_Problem details_. Where in the records does the word "view" occur? Copy each line in which it does.

Data extracted from a collection
^^^^^^^^^^^^^^^^
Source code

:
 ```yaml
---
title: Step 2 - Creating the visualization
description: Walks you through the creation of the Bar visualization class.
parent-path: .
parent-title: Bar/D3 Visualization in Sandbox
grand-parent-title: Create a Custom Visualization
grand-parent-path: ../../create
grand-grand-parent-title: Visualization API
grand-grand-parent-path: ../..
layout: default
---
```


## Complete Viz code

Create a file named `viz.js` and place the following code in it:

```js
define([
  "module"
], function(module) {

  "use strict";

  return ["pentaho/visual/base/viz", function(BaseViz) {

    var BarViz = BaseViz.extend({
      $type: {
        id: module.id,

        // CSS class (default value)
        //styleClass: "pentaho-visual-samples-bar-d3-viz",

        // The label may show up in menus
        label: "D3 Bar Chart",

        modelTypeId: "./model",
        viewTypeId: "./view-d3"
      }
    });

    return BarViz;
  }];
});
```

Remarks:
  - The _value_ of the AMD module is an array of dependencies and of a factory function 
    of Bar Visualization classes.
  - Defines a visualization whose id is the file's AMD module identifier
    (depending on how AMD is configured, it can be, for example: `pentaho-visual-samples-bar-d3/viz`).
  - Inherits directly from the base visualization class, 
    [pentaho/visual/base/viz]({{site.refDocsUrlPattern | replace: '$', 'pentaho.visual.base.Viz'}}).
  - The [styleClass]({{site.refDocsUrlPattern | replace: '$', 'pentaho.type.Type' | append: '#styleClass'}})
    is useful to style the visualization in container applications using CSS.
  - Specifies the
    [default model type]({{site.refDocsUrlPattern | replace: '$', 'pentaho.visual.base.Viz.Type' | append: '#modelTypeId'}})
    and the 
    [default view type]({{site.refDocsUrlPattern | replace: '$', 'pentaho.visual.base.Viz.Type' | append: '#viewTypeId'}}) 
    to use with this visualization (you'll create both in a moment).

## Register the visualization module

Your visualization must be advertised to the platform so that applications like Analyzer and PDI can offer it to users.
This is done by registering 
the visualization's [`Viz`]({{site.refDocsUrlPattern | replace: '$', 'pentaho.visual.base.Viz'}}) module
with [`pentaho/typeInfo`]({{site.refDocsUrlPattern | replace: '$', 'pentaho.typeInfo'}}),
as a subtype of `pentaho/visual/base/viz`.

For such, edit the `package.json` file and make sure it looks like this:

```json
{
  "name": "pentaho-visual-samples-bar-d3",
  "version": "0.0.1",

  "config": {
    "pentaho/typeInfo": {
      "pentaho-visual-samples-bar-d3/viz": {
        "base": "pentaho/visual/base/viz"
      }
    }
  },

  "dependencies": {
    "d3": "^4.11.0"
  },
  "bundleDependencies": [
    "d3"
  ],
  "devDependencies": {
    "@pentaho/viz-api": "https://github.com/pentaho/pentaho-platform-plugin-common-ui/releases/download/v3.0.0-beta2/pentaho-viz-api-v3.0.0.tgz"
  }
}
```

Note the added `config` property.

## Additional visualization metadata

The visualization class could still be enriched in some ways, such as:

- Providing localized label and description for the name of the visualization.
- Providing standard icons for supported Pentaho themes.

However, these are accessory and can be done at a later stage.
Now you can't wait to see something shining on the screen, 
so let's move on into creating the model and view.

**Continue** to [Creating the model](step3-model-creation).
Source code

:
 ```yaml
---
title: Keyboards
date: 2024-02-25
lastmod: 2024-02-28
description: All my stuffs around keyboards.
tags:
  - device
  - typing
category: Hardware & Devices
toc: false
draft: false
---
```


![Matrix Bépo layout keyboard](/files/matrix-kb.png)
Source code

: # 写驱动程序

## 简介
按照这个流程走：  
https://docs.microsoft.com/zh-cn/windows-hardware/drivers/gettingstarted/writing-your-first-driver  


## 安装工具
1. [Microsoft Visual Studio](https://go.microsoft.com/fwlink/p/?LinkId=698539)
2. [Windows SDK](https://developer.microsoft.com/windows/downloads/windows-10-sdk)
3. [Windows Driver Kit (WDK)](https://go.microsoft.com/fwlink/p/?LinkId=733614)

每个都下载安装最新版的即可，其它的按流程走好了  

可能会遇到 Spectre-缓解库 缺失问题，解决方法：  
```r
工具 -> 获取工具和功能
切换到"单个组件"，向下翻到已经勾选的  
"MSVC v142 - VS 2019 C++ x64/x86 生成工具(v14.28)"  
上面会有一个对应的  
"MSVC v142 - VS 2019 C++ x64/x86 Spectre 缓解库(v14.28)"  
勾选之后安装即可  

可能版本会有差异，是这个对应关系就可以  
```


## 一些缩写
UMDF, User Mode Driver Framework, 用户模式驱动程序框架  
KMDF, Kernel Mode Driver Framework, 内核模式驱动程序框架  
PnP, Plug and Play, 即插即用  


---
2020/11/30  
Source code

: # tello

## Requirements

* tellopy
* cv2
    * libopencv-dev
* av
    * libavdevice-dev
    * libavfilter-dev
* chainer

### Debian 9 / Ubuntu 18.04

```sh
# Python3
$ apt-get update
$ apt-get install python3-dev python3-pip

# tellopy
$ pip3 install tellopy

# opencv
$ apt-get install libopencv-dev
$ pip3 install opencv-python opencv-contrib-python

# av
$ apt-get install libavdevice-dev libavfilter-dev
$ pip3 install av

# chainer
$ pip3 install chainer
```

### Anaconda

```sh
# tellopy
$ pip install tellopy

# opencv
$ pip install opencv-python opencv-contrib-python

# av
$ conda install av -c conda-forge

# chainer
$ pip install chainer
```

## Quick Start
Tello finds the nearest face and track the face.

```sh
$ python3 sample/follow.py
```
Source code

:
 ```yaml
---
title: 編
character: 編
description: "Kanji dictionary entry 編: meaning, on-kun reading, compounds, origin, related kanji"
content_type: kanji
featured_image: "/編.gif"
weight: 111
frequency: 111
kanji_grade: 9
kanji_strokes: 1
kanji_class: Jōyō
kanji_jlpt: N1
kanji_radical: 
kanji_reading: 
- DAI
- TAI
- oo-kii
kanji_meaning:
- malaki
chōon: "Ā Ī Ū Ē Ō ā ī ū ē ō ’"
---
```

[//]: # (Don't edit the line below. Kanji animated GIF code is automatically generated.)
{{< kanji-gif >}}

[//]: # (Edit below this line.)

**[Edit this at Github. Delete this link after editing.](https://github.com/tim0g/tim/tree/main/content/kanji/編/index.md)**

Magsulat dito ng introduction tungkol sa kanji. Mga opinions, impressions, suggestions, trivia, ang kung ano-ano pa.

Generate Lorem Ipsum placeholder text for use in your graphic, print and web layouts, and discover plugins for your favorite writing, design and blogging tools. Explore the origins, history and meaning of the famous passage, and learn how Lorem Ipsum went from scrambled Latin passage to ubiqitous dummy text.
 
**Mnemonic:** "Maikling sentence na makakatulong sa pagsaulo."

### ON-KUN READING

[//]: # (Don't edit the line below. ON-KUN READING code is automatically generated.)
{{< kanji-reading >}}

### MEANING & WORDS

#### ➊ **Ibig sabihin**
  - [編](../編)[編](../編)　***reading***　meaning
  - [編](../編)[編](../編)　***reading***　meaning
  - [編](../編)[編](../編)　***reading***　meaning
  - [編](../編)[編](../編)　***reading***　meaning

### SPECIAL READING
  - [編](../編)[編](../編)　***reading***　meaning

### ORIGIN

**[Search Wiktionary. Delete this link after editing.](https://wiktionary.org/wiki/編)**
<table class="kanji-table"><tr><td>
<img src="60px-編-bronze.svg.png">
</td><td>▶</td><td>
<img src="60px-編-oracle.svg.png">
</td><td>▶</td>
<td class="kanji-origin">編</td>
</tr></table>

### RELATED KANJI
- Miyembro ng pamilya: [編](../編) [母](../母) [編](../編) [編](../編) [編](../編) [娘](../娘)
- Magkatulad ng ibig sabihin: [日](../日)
^^^^^^^^^^^^^^^^
_Reply to the task_.
        viewTypeId: "./view-d3"
    [default view type]({{site.refDocsUrlPattern | replace: '$', 'pentaho.visual.base.Viz.Type' | append: '#viewTypeId'}}) 
so let's move on into creating the model and view.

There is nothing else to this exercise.